Irish former monopoly Eircom last Friday published a statement for public release on its latest financial results. In it the operator said: ‘Under the terms of the EUR3.65 billion [USD4.98 billion] Senior Facilities Agreement (SFA), the company today provided its unaudited financial results for the year ending 30 June 2011 to the SFA lenders. Overall EBITDA (before exceptionals) for Q4 is in line with the overall EBITDA reported in Q3 with fixed line EBITDA for Q4 marginally ahead of Q3 and mobile EBITDA for Q4 significantly lower than Q3. Exceptional items primarily comprise a provision of EUR129 million in relation to the estimated costs associated with the previously announced plans for workforce reductions of approximately 1,000 people over the coming twelve to 18 months (of which to date c500 people are confirmed leavers). Cash capital expenditure for the twelve month period ended 30 June 2011 was EUR163 million, in-line with the guidance given during the Q3 results announcement. The cash balance as at 30 June 2011 was EUR459 million. In addition, in accordance with eEircom’s normal year-end procedures and the relevant accounting standards, eircom has undertaken a review of the carrying value of the goodwill and other non-current assets recognised in its consolidated balance sheet. This has resulted in an impairment of the goodwill balance of approximately EUR1.3 billion.
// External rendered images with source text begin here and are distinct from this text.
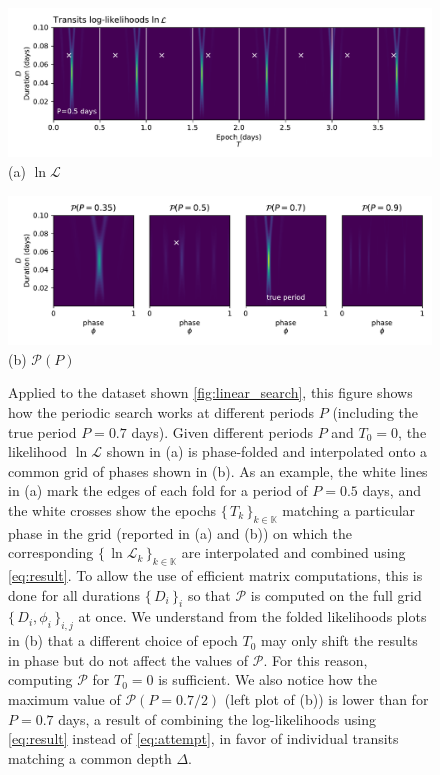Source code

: \documentclass{aastex631}
\newcommand{\set}[1]{\{\,#1\,\}}
\begin{document}
\begin{figure}[H]
    \centering
    \includegraphics[width=0.8\linewidth]{principle_periodic_0.pdf}\\
    {(a) $\ln \mathcal{L}$}

    \centering
    \includegraphics[width=0.8\linewidth]{principle_periodic_1.pdf}\\
    {(b) $\mathcal{P}(P)$}
\end{figure}

\begin{figure}[H]
    \caption{Applied to the dataset shown \autoref{fig:linear_search}, this figure shows how the periodic search works at different periods $P$ (including the true period $P = 0.7$ days). Given different periods $P$ and $T_0=0$, the likelihood $\ln\mathcal{L}$ shown in (a) is phase-folded and interpolated onto a common grid of phases shown in (b). As an example, the white lines in (a) mark the edges of each fold for a period of $P=0.5$ days, and the white crosses show the epochs $\set{T_k}_{k\in\mathbb{K}}$ matching a particular phase in the grid (reported in (a) and (b)) on which the corresponding $\set{\ln \mathcal{L}_k}_{k\in\mathbb{K}}$ are interpolated and combined using \autoref{eq:result}. To allow the use of efficient matrix computations, this is done for all durations $\set{D_i}_i$ so that $\mathcal{P}$ is computed on the full grid $\set{D_i, \phi_i}_{i, j}$ at once. We understand from the folded likelihoods plots in (b) that a different choice of epoch $T_0$ may only shift the results in phase but do not affect the values of $\mathcal{P}$. For this reason, computing $\mathcal{P}$ for $T_0=0$ is sufficient. We also notice how the maximum value of $\mathcal{P}(P=0.7/2)$ (left plot of (b)) is lower than for $P=0.7$ days, a result of combining the log-likelihoods using \autoref{eq:result} instead of \autoref{eq:attempt}, in favor of individual transits matching a common depth $\Delta$.}
    \label{fig:periodic_search}
\end{figure}
\end{document}
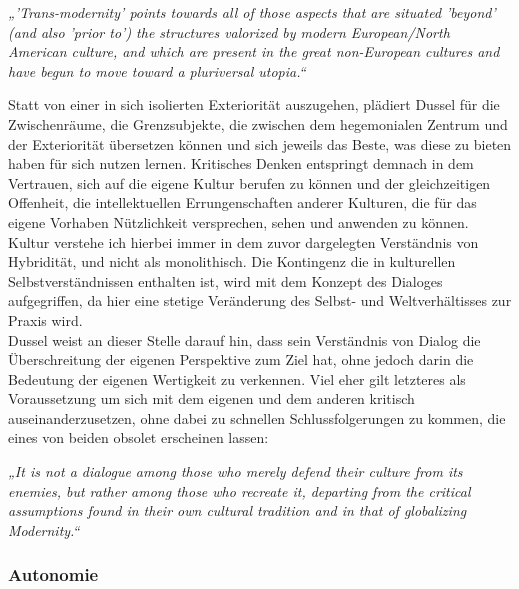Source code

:\begin{myenv} \textit{„'Trans-modernity' points towards all of those aspects
    that are situated 'beyond' (and also 'prior to') the structures valorized by
    modern European/North American culture, and which are present in the great
    non-European cultures and have begun to move toward a pluriversal
utopia.“\footnotemark {}} \end{myenv}
Statt von einer in sich isolierten Exteriorität auszugehen, plädiert Dussel für
die Zwischenräume, die Grenzsubjekte, die zwischen dem hegemonialen Zentrum und
der Exteriorität übersetzen können und sich jeweils das Beste, was diese zu
bieten haben für sich nutzen lernen. Kritisches Denken entspringt demnach in dem
Vertrauen, sich auf die eigene Kultur berufen zu können und der gleichzeitigen
Offenheit, die intellektuellen Errungenschaften anderer Kulturen, die für das
eigene Vorhaben Nützlichkeit versprechen, sehen und anwenden zu
können.\footnotemark {}\\
 Kultur verstehe ich hierbei immer
in dem zuvor dargelegten Verständnis von Hybridität, und nicht als monolithisch.
Die Kontingenz die in kulturellen Selbstverständnissen enthalten ist, wird mit
dem Konzept des Dialoges aufgegriffen, da hier eine stetige Veränderung des
Selbst- und Weltverhältisses zur Praxis wird.\\

\noindent Dussel weist an dieser Stelle darauf hin, dass sein Verständnis von Dialog die
Überschreitung der eigenen Perspektive zum Ziel hat, ohne jedoch darin die
Bedeutung der eigenen Wertigkeit zu verkennen. Viel eher gilt letzteres als
Voraussetzung um sich mit dem eigenen und dem anderen kritisch
auseinanderzusetzen, ohne dabei zu schnellen Schlussfolgerungen zu kommen, die
eines von beiden obsolet erscheinen lassen:
\begin{myenv}
    \textit{„It is not a dialogue among those who merely defend their culture
    from its enemies, but rather among those who recreate it, departing from the
    critical assumptions found in their own cultural tradition and in that of
    globalizing Modernity.“\footnotemark {}}
\end{myenv}

\subsubsection{Autonomie}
This impairment reflects an increase in the discount rates used in the carrying value assessment, together with the deterioration in the Irish economic environment and outlook for the business, since the assets were last assessed in June 2010. It should be noted that this is a non-cash accounting adjustment’. The statement went on to say that it is the operator’s intention to release the audited report and accounts in accordance with its reporting obligations under the terms of the Senior Notes and Senior PIK Notes.
Meanwhile, the Irish Independent newspaper writes that earnings at Eircom’s mobile business, including subsidiary Meteor, were ‘significantly’ down in the fourth-quarter ended 30 June 2011, compared with the previous three months. The paper reports that Eircom has also written off EUR1.3 billion of the value of the group due to the poor outlook for the business and the wider Irish economy.
It is understood that Eircom’s public disclorure comes as its lenders consider a plan to strike a deal that will help the troubled PTO avoid breaching debt covenants in return for paying senior lenders a one-off fee of around EUR13.5 billion. Unnamed sources with knowledge of the negotiations predict that the majority of Eircom’s approximately 200 senior lenders – holding EUR2.75 billion of its debt – will agree a deal by next Tuesday. A two-thirds majority is required for the covenant waiver to be adopted. Following this, Eircom will have three months or so to finalise its restructuring proposals, which could see it writing off as much as EUR1 billion of debt in return for an injection of EUR300 million from investors, including shareholders Singapore Technologies Telemedia (STT) and the Employee Share Ownership Trust (ESOT).